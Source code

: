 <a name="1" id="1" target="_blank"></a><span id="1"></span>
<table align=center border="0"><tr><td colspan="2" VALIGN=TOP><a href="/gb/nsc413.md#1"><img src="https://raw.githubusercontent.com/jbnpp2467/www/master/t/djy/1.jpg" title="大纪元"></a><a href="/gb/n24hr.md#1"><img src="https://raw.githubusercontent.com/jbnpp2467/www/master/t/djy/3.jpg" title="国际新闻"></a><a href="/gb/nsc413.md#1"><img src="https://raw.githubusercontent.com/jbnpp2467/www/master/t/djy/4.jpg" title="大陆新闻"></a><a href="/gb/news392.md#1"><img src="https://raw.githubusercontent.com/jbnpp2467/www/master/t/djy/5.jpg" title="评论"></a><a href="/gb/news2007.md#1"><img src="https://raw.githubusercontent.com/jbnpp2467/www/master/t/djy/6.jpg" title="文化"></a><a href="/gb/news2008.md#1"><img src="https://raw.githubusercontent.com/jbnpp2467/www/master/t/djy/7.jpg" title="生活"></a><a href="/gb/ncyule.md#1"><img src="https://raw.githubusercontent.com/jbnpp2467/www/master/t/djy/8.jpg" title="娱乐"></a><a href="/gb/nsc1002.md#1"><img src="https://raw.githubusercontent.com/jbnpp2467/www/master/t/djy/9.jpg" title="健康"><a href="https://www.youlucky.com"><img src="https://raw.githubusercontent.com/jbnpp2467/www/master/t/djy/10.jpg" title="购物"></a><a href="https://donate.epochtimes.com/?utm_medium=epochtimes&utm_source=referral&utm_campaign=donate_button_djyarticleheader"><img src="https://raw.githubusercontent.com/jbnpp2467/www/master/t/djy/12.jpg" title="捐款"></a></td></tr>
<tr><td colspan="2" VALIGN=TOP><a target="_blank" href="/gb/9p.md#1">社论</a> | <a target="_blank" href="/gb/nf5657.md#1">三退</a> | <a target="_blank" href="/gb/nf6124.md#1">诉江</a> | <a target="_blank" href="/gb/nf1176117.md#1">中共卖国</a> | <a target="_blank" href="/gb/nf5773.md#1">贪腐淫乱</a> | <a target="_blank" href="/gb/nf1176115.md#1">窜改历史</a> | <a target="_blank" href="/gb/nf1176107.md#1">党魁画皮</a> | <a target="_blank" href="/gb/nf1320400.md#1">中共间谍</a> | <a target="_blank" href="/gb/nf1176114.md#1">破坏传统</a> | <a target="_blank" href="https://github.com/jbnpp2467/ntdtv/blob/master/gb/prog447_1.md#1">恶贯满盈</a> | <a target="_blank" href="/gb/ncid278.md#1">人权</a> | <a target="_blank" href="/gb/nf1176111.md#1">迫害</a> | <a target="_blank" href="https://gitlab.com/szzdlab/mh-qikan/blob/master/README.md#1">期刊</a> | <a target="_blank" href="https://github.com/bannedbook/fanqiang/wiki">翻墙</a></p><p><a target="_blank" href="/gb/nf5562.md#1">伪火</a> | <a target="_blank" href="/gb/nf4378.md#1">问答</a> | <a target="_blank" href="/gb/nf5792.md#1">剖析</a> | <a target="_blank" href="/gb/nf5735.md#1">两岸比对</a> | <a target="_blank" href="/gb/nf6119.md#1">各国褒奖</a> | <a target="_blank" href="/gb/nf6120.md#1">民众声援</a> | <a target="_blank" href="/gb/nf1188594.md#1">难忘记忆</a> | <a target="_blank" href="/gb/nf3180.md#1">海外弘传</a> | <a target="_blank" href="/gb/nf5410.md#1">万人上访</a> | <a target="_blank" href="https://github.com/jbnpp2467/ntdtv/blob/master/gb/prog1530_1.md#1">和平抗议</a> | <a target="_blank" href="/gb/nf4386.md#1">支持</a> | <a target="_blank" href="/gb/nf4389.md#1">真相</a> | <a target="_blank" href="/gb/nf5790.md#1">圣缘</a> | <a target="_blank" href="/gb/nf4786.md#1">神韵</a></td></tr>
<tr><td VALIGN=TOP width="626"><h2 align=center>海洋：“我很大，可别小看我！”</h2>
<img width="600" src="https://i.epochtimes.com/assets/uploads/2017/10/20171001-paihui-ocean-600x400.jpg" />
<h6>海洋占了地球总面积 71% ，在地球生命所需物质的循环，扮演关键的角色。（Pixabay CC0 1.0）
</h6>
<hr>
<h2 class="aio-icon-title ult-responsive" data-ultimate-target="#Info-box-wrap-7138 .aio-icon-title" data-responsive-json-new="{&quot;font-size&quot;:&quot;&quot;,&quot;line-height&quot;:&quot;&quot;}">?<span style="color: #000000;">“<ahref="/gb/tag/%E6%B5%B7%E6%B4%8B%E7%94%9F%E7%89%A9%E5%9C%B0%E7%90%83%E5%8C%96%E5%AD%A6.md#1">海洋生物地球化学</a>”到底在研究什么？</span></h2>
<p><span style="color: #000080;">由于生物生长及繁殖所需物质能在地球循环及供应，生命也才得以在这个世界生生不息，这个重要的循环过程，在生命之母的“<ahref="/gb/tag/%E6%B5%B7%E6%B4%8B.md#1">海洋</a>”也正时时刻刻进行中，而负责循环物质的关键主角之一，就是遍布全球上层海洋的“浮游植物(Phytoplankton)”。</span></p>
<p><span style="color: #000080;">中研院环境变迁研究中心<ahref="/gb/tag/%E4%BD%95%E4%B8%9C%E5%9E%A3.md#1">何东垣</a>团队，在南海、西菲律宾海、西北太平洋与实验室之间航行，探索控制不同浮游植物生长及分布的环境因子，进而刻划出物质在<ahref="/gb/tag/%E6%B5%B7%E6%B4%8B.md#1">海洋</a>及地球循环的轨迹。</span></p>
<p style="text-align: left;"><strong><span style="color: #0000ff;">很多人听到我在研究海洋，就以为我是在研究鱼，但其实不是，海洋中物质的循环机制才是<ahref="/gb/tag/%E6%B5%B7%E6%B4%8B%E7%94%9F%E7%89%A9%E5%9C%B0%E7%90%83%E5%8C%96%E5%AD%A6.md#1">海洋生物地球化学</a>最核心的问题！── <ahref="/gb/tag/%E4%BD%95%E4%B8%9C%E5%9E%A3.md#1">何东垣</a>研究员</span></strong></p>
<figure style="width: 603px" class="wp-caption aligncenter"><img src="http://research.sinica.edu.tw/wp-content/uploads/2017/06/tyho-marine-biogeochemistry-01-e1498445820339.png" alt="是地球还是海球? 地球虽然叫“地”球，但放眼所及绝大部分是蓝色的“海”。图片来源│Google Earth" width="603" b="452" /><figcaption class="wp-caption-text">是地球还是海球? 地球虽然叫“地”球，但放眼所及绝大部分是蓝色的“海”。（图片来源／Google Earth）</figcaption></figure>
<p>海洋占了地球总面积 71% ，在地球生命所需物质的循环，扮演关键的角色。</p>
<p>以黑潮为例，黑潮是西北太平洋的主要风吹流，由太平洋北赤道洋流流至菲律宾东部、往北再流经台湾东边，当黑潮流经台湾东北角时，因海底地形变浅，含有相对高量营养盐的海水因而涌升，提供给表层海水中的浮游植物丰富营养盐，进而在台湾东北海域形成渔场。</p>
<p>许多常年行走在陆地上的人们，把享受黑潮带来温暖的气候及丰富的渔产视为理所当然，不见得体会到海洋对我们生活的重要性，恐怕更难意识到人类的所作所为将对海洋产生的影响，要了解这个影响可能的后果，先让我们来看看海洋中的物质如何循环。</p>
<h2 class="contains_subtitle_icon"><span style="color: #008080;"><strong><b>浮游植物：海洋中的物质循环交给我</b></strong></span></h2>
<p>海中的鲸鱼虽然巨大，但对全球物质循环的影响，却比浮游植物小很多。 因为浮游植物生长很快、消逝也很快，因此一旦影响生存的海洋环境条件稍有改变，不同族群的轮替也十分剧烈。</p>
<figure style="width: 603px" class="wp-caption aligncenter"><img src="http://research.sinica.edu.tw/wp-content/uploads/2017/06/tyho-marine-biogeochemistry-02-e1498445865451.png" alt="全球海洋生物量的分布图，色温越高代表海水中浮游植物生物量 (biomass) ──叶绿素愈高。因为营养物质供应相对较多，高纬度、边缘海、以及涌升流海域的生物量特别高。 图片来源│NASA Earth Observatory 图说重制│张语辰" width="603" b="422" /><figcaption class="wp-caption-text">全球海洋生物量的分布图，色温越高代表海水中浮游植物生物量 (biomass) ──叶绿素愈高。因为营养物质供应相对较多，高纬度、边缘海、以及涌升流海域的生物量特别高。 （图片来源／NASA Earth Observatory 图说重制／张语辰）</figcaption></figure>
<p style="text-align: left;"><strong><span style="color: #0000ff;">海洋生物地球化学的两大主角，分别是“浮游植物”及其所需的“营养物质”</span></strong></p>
=======
Could you copy out every line in the listing where the word "扮演关键的角色" appears?

<h6>海洋占了地球总面积 71% ，在地球生命所需物质的循环，扮演关键的角色。（Pixabay CC0 1.0）
<p>海洋占了地球总面积 71% ，在地球生命所需物质的循环，扮演关键的角色。</p>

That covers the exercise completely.